LITERATURE
Coma v. Brain Death
- Coma –persistent unresponsiveness due to abnormal functioning in reticular activating system and/or both cerebral hemispheres. At least brain stem reflexes are present
- Brain Death – complete irreversible lack of any brain function, including brainstem. Renders life support useless.
- Medical conditions that mimic brain death —locked in syndrome, hypothermia, Guillain-Barre syndrome, drug intoxication
Brain Death Exam
- Rule out/correct confounding medical conditions such as severe electrolyte derangements, acid base, or endocrine abnormalities
- Pt is normothermic and normotensive
- There is no drug intoxication, poisoning, or neuromuscular blocking agents which may confound neurologic assessment
- CT scan is consistent with severe brain injury.
- PATIENT HAS NO BRAINSTEM REFLEXES
- Absence of motor response ► press on supraorbital nerve or condyles of temporomandibular joints (afferent CN 5, efferent CN 7)
- Pupillary light reflex (A: CN2, E: CN 3)
- Corneal reflex – use drop of normal saline into each eye or cotton swab to cornea (A: CN 5, E: CN 7)
- Cold caloric testing –tilt head up 30 degrees, then irrigate each tympanum w/ 50 cc of ice water. Negative test (absence of reflex) is when the eyes do not deviate towards cold stimulus [ A: CN 8, E: CN 3, CN 6]
- Gag reflex- move endotracheal tube side to side gently. (A: CN 9, CN 10)

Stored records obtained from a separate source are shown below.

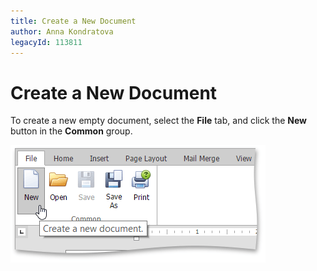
 ```yaml
---
title: Create a New Document
author: Anna Kondratova
legacyId: 113811
---
```

# Create a New Document
To create a new empty document, select the **File** tab, and click the **New** button in the **Common** group.

![EUD_ASPxRichEdit_File_New](../../../images/img117753.png)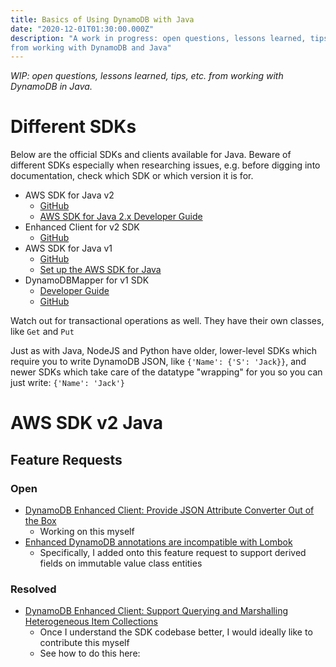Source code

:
 ```yaml
---
title: Basics of Using DynamoDB with Java
date: "2020-12-01T01:30:00.000Z"
description: "A work in progress: open questions, lessons learned, tips, etc. 
from working with DynamoDB and Java"
---
```


_WIP: open questions, lessons learned, tips, etc. from working with DynamoDB in Java._

# Different SDKs

Below are the official SDKs and clients available for Java. Beware of 
different SDKs especially when researching issues, e.g. before digging 
into documentation, check which SDK or which version it is for.
 
- AWS SDK for Java v2
    - [GitHub](https://github.com/aws/aws-sdk-java-v2)
    - [AWS SDK for Java 2.x Developer Guide](https://docs.aws.amazon.com/sdk-for-java/v2/developer-guide/welcome.html)
- Enhanced Client for v2 SDK
    - [GitHub](https://github.com/aws/aws-sdk-java-v2/tree/master/services-custom/dynamodb-enhanced)
- AWS SDK for Java v1
    - [GitHub](https://github.com/aws/aws-sdk-java)
    - [Set up the AWS SDK for Java](https://docs.aws.amazon.com/sdk-for-java/v1/developer-guide/setup-install.html)
- DynamoDBMapper for v1 SDK
    - [Developer Guide](https://docs.aws.amazon.com/amazondynamodb/latest/developerguide/DynamoDBMapper.html)
    - [GitHub](https://github.com/aws/aws-sdk-java/blob/master/aws-java-sdk-dynamodb/src/main/java/com/amazonaws/services/dynamodbv2/datamodeling/DynamoDBMapper.java)

Watch out for transactional operations as well. They have their own classes, like `Get` and `Put`

Just as with Java, NodeJS and Python have older, lower-level SDKs which require you 
to write DynamoDB JSON, like `{'Name': {'S': 'Jack}}`, and newer SDKs which take 
care of the datatype "wrapping" for you so you can just write: `{'Name': 'Jack'}`

# AWS SDK v2 Java

## Feature Requests

### Open

- [DynamoDB Enhanced Client: Provide JSON Attribute Converter Out of the Box](https://github.com/aws/aws-sdk-java-v2/issues/2162)
    - Working on this myself
- [Enhanced DynamoDB annotations are incompatible with Lombok](https://github.com/aws/aws-sdk-java-v2/issues/1932#issuecomment-733174524)
    - Specifically, I added onto this feature request to support derived fields on immutable value class entities

### Resolved

- [DynamoDB Enhanced Client: Support Querying and Marshalling Heterogeneous Item Collections](https://github.com/aws/aws-sdk-java-v2/issues/2151)
  - Once I understand the SDK codebase better, I would ideally like to contribute this myself
  - See how to do this here: 
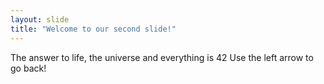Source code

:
 ```yaml
---
layout: slide
title: "Welcome to our second slide!"
---
```

The answer to life, the universe and everything is 42
Use the left arrow to go back!
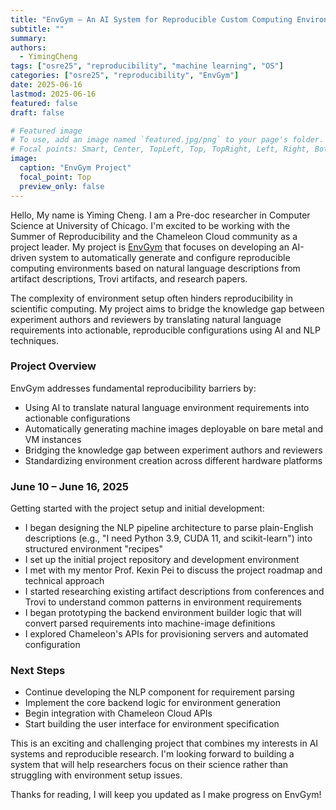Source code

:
 ```yaml
---
title: "EnvGym – An AI System for Reproducible Custom Computing Environments"
subtitle: ""
summary:
authors:
  - YimingCheng
tags: ["osre25", "reproducibility", "machine learning", "OS"]
categories: ["osre25", "reproducibility", "EnvGym"]
date: 2025-06-16
lastmod: 2025-06-16
featured: false
draft: false

# Featured image
# To use, add an image named `featured.jpg/png` to your page's folder.
# Focal points: Smart, Center, TopLeft, Top, TopRight, Left, Right, BottomLeft, Bottom, BottomRight.
image:
  caption: "EnvGym Project"
  focal_point: Top
  preview_only: false
---
```


Hello, My name is Yiming Cheng. I am a Pre-doc researcher in Computer Science at University of Chicago. I'm excited to be working with the Summer of Reproducibility and the Chameleon Cloud community as a project leader. My project is [EnvGym](https://github.com/eaminc/envgym) that focuses on developing an AI-driven system to automatically generate and configure reproducible computing environments based on natural language descriptions from artifact descriptions, Trovi artifacts, and research papers.

The complexity of environment setup often hinders reproducibility in scientific computing. My project aims to bridge the knowledge gap between experiment authors and reviewers by translating natural language requirements into actionable, reproducible configurations using AI and NLP techniques.

### Project Overview

EnvGym addresses fundamental reproducibility barriers by:

- Using AI to translate natural language environment requirements into actionable configurations
- Automatically generating machine images deployable on bare metal and VM instances
- Bridging the knowledge gap between experiment authors and reviewers
- Standardizing environment creation across different hardware platforms

### June 10 – June 16, 2025

Getting started with the project setup and initial development:

- I began designing the NLP pipeline architecture to parse plain-English descriptions (e.g., "I need Python 3.9, CUDA 11, and scikit-learn") into structured environment "recipes"
- I set up the initial project repository and development environment
- I met with my mentor Prof. Kexin Pei to discuss the project roadmap and technical approach
- I started researching existing artifact descriptions from conferences and Trovi to understand common patterns in environment requirements
- I began prototyping the backend environment builder logic that will convert parsed requirements into machine-image definitions
- I explored Chameleon's APIs for provisioning servers and automated configuration

### Next Steps

- Continue developing the NLP component for requirement parsing
- Implement the core backend logic for environment generation
- Begin integration with Chameleon Cloud APIs
- Start building the user interface for environment specification

This is an exciting and challenging project that combines my interests in AI systems and reproducible research. I'm looking forward to building a system that will help researchers focus on their science rather than struggling with environment setup issues.

Thanks for reading, I will keep you updated as I make progress on EnvGym!
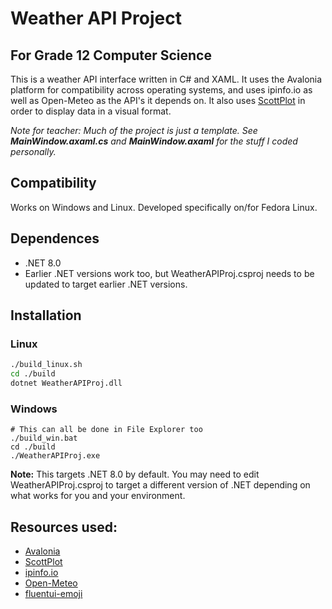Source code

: # Weather API Project
## For Grade 12 Computer Science
This is a weather API interface written in C# and XAML. It uses the Avalonia platform for compatibility across operating systems, and uses ipinfo.io as well as Open-Meteo as the API's it depends on. It also uses [ScottPlot](https://scottplot.net/) in order to display data in a visual format.

*Note for teacher: Much of the project is just a template. See **MainWindow.axaml.cs** and **MainWindow.axaml** for the stuff I coded personally.*

## Compatibility
Works on Windows and Linux. Developed specifically on/for Fedora Linux.

## Dependences
- .NET 8.0
-   Earlier .NET versions work too, but WeatherAPIProj.csproj needs to be updated to target earlier .NET versions.

## Installation
### Linux
```bash
./build_linux.sh
cd ./build
dotnet WeatherAPIProj.dll
```
### Windows
```shell
# This can all be done in File Explorer too
./build_win.bat
cd ./build
./WeatherAPIProj.exe
```


**Note:** This targets  .NET 8.0 by default. You may need to edit WeatherAPIProj.csproj to target a different version of .NET depending on what works for you and your environment.

## Resources used:
- [Avalonia](https://avaloniaui.net/)
- [ScottPlot](https://scottplot.net/)
- [ipinfo.io](https://ipinfo.io/)
- [Open-Meteo](https://open-meteo.com/)
- [fluentui-emoji](https://github.com/microsoft/fluentui-emoji)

- Cough reflex- introduce suction catheter into trachea (CN 10)
- Apnea Test
- Pre-requisites
- Core temperature > 36.5 C
- SBP > 90 mmHG
- If patient requires high dose vasopressors, high PEEP or FiO2 consider different confirmatory test
- Pre-oxygenate patient for 10 minutes on FiO2 100%, obtain an ABG for PCO2 level
- Disconnect the ventilator, insert suction catheter with thumb hold closed to level of carina and deliver O2 flow rate 6 mL/min
- Expose chest and watch for any respirations x 10-15 minutes, watch VS and titrate vasopressors as needed.
- Check ABG: if PaCO2 > 60 mmHg or increases > 20 mmHg – Apnea test is positive confirming brain death.
- Pre-requisites
- Confirmatory tests
- Must be done if any part of the clinical exam cannot be completed.
- Angiography is gold standard. Nuclear medicine test is most commonly used. EEG and TCD are unreliable.
Organ Procurement
- By law, physicians are to notify state donation centers if the patient is GCS is 5 or less. Treating physicians should NOT discuss organ donation with the family. Doing so decreases the likelihood of donation. However, if family brings it up, general statements can of course be made with the statement that an entity outside of the acute hospital setting will be in contact with them.